### RECORDS SHOWN ###

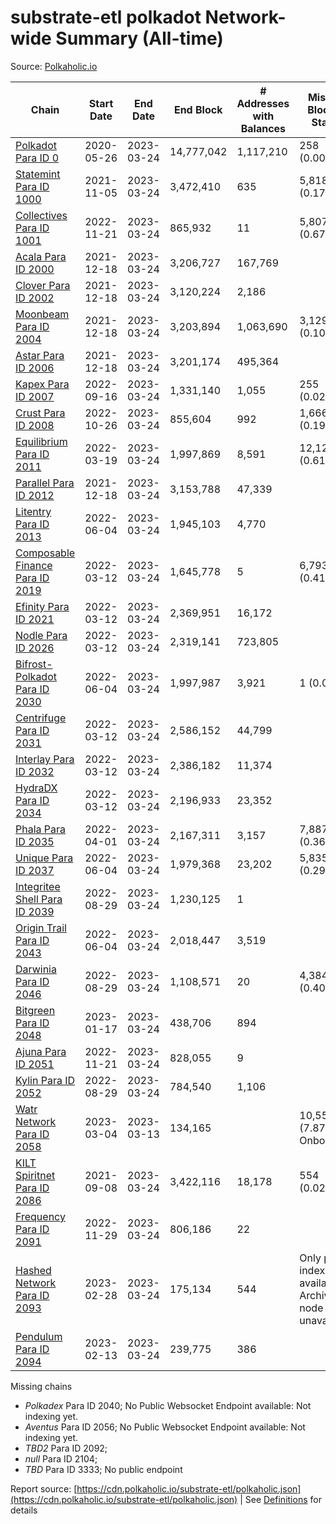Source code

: # substrate-etl polkadot Network-wide Summary (All-time)

Source: [Polkaholic.io](https://polkaholic.io)


| Chain            | Start Date | End Date | End Block | # Addresses with Balances | Missing Blocks / Status |
| ---------------- | ---------- | ---------| --------- | ------------------------- | ----------------------- |
| [Polkadot Para ID 0](/polkadot/0-polkadot) | 2020-05-26 | 2023-03-24 | 14,777,042 |  1,117,210 | 258 (0.00%)  |
| [Statemint Para ID 1000](/polkadot/1000-statemint) | 2021-11-05 | 2023-03-24 | 3,472,410 |  635 | 5,818 (0.17%)  |
| [Collectives Para ID 1001](/polkadot/1001-collectives) | 2022-11-21 | 2023-03-24 | 865,932 |  11 | 5,807 (0.67%)  |
| [Acala Para ID 2000](/polkadot/2000-acala) | 2021-12-18 | 2023-03-24 | 3,206,727 |  167,769 |    |
| [Clover Para ID 2002](/polkadot/2002-clover) | 2021-12-18 | 2023-03-24 | 3,120,224 |  2,186 |    |
| [Moonbeam Para ID 2004](/polkadot/2004-moonbeam) | 2021-12-18 | 2023-03-24 | 3,203,894 |  1,063,690 | 3,129 (0.10%)  |
| [Astar Para ID 2006](/polkadot/2006-astar) | 2021-12-18 | 2023-03-24 | 3,201,174 |  495,364 |    |
| [Kapex Para ID 2007](/polkadot/2007-kapex) | 2022-09-16 | 2023-03-24 | 1,331,140 |  1,055 | 255 (0.02%)  |
| [Crust Para ID 2008](/polkadot/2008-crust) | 2022-10-26 | 2023-03-24 | 855,604 |  992 | 1,666 (0.19%)  |
| [Equilibrium Para ID 2011](/polkadot/2011-equilibrium) | 2022-03-19 | 2023-03-24 | 1,997,869 |  8,591 | 12,120 (0.61%)  |
| [Parallel Para ID 2012](/polkadot/2012-parallel) | 2021-12-18 | 2023-03-24 | 3,153,788 |  47,339 |    |
| [Litentry Para ID 2013](/polkadot/2013-litentry) | 2022-06-04 | 2023-03-24 | 1,945,103 |  4,770 |    |
| [Composable Finance Para ID 2019](/polkadot/2019-composable) | 2022-03-12 | 2023-03-24 | 1,645,778 |  5 | 6,793 (0.41%)  |
| [Efinity Para ID 2021](/polkadot/2021-efinity) | 2022-03-12 | 2023-03-24 | 2,369,951 |  16,172 |    |
| [Nodle Para ID 2026](/polkadot/2026-nodle) | 2022-03-12 | 2023-03-24 | 2,319,141 |  723,805 |    |
| [Bifrost-Polkadot Para ID 2030](/polkadot/2030-bifrost-dot) | 2022-06-04 | 2023-03-24 | 1,997,987 |  3,921 | 1 (0.00%)  |
| [Centrifuge Para ID 2031](/polkadot/2031-centrifuge) | 2022-03-12 | 2023-03-24 | 2,586,152 |  44,799 |    |
| [Interlay Para ID 2032](/polkadot/2032-interlay) | 2022-03-12 | 2023-03-24 | 2,386,182 |  11,374 |    |
| [HydraDX Para ID 2034](/polkadot/2034-hydradx) | 2022-03-12 | 2023-03-24 | 2,196,933 |  23,352 |    |
| [Phala Para ID 2035](/polkadot/2035-phala) | 2022-04-01 | 2023-03-24 | 2,167,311 |  3,157 | 7,887 (0.36%)  |
| [Unique Para ID 2037](/polkadot/2037-unique) | 2022-06-04 | 2023-03-24 | 1,979,368 |  23,202 | 5,835 (0.29%)  |
| [Integritee Shell Para ID 2039](/polkadot/2039-integritee-shell) | 2022-08-29 | 2023-03-24 | 1,230,125 |  1 |    |
| [Origin Trail Para ID 2043](/polkadot/2043-origintrail) | 2022-06-04 | 2023-03-24 | 2,018,447 |  3,519 |    |
| [Darwinia Para ID 2046](/polkadot/2046-darwinia) | 2022-08-29 | 2023-03-24 | 1,108,571 |  20 | 4,384 (0.40%)  |
| [Bitgreen Para ID 2048](/polkadot/2048-bitgreen) | 2023-01-17 | 2023-03-24 | 438,706 |  894 |    |
| [Ajuna Para ID 2051](/polkadot/2051-ajuna) | 2022-11-21 | 2023-03-24 | 828,055 |  9 |    |
| [Kylin Para ID 2052](/polkadot/2052-kylin) | 2022-08-29 | 2023-03-24 | 784,540 |  1,106 |    |
| [Watr Network Para ID 2058](/polkadot/2058-watr) | 2023-03-04 | 2023-03-13 | 134,165 |   | 10,553 (7.87%) Onboarding |
| [KILT Spiritnet Para ID 2086](/polkadot/2086-kilt) | 2021-09-08 | 2023-03-24 | 3,422,116 |  18,178 | 554 (0.02%)  |
| [Frequency Para ID 2091](/polkadot/2091-frequency) | 2022-11-29 | 2023-03-24 | 806,186 |  22 |    |
| [Hashed Network Para ID 2093](/polkadot/2093-hashed) | 2023-02-28 | 2023-03-24 | 175,134 |  544 |   Only partial index available: Archive node unavailable |
| [Pendulum Para ID 2094](/polkadot/2094-pendulum) | 2023-02-13 | 2023-03-24 | 239,775 |  386 |    |

Missing chains


* *Polkadex* Para ID 2040; No Public Websocket Endpoint available: Not indexing yet.
* *Aventus* Para ID 2056; No Public Websocket Endpoint available: Not indexing yet.
* *TBD2* Para ID 2092; 
* *null* Para ID 2104; 
* *TBD* Para ID 3333; No public endpoint

Report source: [https://cdn.polkaholic.io/substrate-etl/polkaholic.json](https://cdn.polkaholic.io/substrate-etl/polkaholic.json) | See [Definitions](/DEFINITIONS.md) for details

###

== WORK INSTRUCTIONS ==
In your copy of the listing above, every line must match exactly and no picture may appear.

== REPLY TO THE EXERCISE ==
Source code

: # substrate-etl polkadot Network-wide Summary (All-time)

Source: [Polkaholic.io](https://polkaholic.io)


| Chain            | Start Date | End Date | End Block | # Addresses with Balances | Missing Blocks / Status |
| ---------------- | ---------- | ---------| --------- | ------------------------- | ----------------------- |
| [Polkadot Para ID 0](/polkadot/0-polkadot) | 2020-05-26 | 2023-03-24 | 14,777,042 |  1,117,210 | 258 (0.00%)  |
| [Statemint Para ID 1000](/polkadot/1000-statemint) | 2021-11-05 | 2023-03-24 | 3,472,410 |  635 | 5,818 (0.17%)  |
| [Collectives Para ID 1001](/polkadot/1001-collectives) | 2022-11-21 | 2023-03-24 | 865,932 |  11 | 5,807 (0.67%)  |
| [Acala Para ID 2000](/polkadot/2000-acala) | 2021-12-18 | 2023-03-24 | 3,206,727 |  167,769 |    |
| [Clover Para ID 2002](/polkadot/2002-clover) | 2021-12-18 | 2023-03-24 | 3,120,224 |  2,186 |    |
| [Moonbeam Para ID 2004](/polkadot/2004-moonbeam) | 2021-12-18 | 2023-03-24 | 3,203,894 |  1,063,690 | 3,129 (0.10%)  |
| [Astar Para ID 2006](/polkadot/2006-astar) | 2021-12-18 | 2023-03-24 | 3,201,174 |  495,364 |    |
| [Kapex Para ID 2007](/polkadot/2007-kapex) | 2022-09-16 | 2023-03-24 | 1,331,140 |  1,055 | 255 (0.02%)  |
| [Crust Para ID 2008](/polkadot/2008-crust) | 2022-10-26 | 2023-03-24 | 855,604 |  992 | 1,666 (0.19%)  |
| [Equilibrium Para ID 2011](/polkadot/2011-equilibrium) | 2022-03-19 | 2023-03-24 | 1,997,869 |  8,591 | 12,120 (0.61%)  |
| [Parallel Para ID 2012](/polkadot/2012-parallel) | 2021-12-18 | 2023-03-24 | 3,153,788 |  47,339 |    |
| [Litentry Para ID 2013](/polkadot/2013-litentry) | 2022-06-04 | 2023-03-24 | 1,945,103 |  4,770 |    |
| [Composable Finance Para ID 2019](/polkadot/2019-composable) | 2022-03-12 | 2023-03-24 | 1,645,778 |  5 | 6,793 (0.41%)  |
| [Efinity Para ID 2021](/polkadot/2021-efinity) | 2022-03-12 | 2023-03-24 | 2,369,951 |  16,172 |    |
| [Nodle Para ID 2026](/polkadot/2026-nodle) | 2022-03-12 | 2023-03-24 | 2,319,141 |  723,805 |    |
| [Bifrost-Polkadot Para ID 2030](/polkadot/2030-bifrost-dot) | 2022-06-04 | 2023-03-24 | 1,997,987 |  3,921 | 1 (0.00%)  |
| [Centrifuge Para ID 2031](/polkadot/2031-centrifuge) | 2022-03-12 | 2023-03-24 | 2,586,152 |  44,799 |    |
| [Interlay Para ID 2032](/polkadot/2032-interlay) | 2022-03-12 | 2023-03-24 | 2,386,182 |  11,374 |    |
| [HydraDX Para ID 2034](/polkadot/2034-hydradx) | 2022-03-12 | 2023-03-24 | 2,196,933 |  23,352 |    |
| [Phala Para ID 2035](/polkadot/2035-phala) | 2022-04-01 | 2023-03-24 | 2,167,311 |  3,157 | 7,887 (0.36%)  |
| [Unique Para ID 2037](/polkadot/2037-unique) | 2022-06-04 | 2023-03-24 | 1,979,368 |  23,202 | 5,835 (0.29%)  |
| [Integritee Shell Para ID 2039](/polkadot/2039-integritee-shell) | 2022-08-29 | 2023-03-24 | 1,230,125 |  1 |    |
| [Origin Trail Para ID 2043](/polkadot/2043-origintrail) | 2022-06-04 | 2023-03-24 | 2,018,447 |  3,519 |    |
| [Darwinia Para ID 2046](/polkadot/2046-darwinia) | 2022-08-29 | 2023-03-24 | 1,108,571 |  20 | 4,384 (0.40%)  |
| [Bitgreen Para ID 2048](/polkadot/2048-bitgreen) | 2023-01-17 | 2023-03-24 | 438,706 |  894 |    |
| [Ajuna Para ID 2051](/polkadot/2051-ajuna) | 2022-11-21 | 2023-03-24 | 828,055 |  9 |    |
| [Kylin Para ID 2052](/polkadot/2052-kylin) | 2022-08-29 | 2023-03-24 | 784,540 |  1,106 |    |
| [Watr Network Para ID 2058](/polkadot/2058-watr) | 2023-03-04 | 2023-03-13 | 134,165 |   | 10,553 (7.87%) Onboarding |
| [KILT Spiritnet Para ID 2086](/polkadot/2086-kilt) | 2021-09-08 | 2023-03-24 | 3,422,116 |  18,178 | 554 (0.02%)  |
| [Frequency Para ID 2091](/polkadot/2091-frequency) | 2022-11-29 | 2023-03-24 | 806,186 |  22 |    |
| [Hashed Network Para ID 2093](/polkadot/2093-hashed) | 2023-02-28 | 2023-03-24 | 175,134 |  544 |   Only partial index available: Archive node unavailable |
| [Pendulum Para ID 2094](/polkadot/2094-pendulum) | 2023-02-13 | 2023-03-24 | 239,775 |  386 |    |

Missing chains


* *Polkadex* Para ID 2040; No Public Websocket Endpoint available: Not indexing yet.
* *Aventus* Para ID 2056; No Public Websocket Endpoint available: Not indexing yet.
* *TBD2* Para ID 2092; 
* *null* Para ID 2104; 
* *TBD* Para ID 3333; No public endpoint

Report source: [https://cdn.polkaholic.io/substrate-etl/polkaholic.json](https://cdn.polkaholic.io/substrate-etl/polkaholic.json) | See [Definitions](/DEFINITIONS.md) for details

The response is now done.